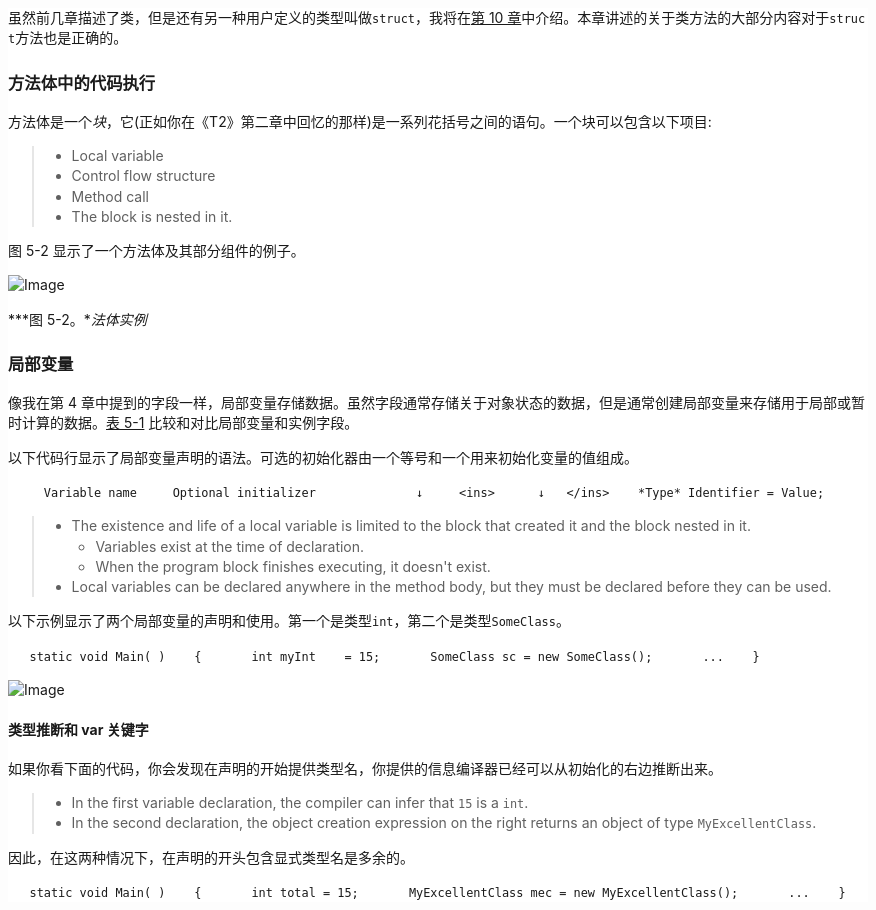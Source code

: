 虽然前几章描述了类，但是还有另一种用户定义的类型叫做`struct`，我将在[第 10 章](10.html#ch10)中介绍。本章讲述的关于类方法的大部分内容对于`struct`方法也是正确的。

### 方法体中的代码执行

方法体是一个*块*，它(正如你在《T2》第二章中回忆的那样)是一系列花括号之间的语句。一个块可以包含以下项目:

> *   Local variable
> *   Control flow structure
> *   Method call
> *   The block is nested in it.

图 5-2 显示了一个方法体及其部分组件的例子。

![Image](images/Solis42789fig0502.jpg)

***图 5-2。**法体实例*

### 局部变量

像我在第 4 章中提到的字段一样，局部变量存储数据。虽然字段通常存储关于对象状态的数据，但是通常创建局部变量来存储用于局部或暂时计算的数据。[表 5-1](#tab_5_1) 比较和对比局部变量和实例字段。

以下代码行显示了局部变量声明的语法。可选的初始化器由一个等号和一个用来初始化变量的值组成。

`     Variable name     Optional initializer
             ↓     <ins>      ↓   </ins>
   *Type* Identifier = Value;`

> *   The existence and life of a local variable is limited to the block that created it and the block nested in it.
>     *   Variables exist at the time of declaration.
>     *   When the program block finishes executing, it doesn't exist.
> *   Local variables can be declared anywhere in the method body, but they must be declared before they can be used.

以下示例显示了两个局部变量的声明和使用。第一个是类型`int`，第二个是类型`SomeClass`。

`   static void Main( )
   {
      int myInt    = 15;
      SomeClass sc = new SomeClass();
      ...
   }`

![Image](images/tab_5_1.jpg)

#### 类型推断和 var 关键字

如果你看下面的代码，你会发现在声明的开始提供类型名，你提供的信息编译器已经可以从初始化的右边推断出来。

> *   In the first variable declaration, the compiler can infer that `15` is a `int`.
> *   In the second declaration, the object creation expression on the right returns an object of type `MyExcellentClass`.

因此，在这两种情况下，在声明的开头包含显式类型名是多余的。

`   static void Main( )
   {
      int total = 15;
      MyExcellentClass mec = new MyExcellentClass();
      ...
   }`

◇ ◇ ◇

▶ _Exercise instructions_
Within the material above, the line with "图 5-2 显示了一个方法体及其部分组件的例子。" opens the range and the line with "block nested in it." closes it; reproduce that range word for word.

▶ _Expected output_
图 5-2 显示了一个方法体及其部分组件的例子。

![Image](images/Solis42789fig0502.jpg)

***图 5-2。**法体实例*

### 局部变量

像我在第 4 章中提到的字段一样，局部变量存储数据。虽然字段通常存储关于对象状态的数据，但是通常创建局部变量来存储用于局部或暂时计算的数据。[表 5-1](#tab_5_1) 比较和对比局部变量和实例字段。

以下代码行显示了局部变量声明的语法。可选的初始化器由一个等号和一个用来初始化变量的值组成。

`     Variable name     Optional initializer
             ↓     <ins>      ↓   </ins>
   *Type* Identifier = Value;`

> *   The existence and life of a local variable is limited to the block that created it and the block nested in it.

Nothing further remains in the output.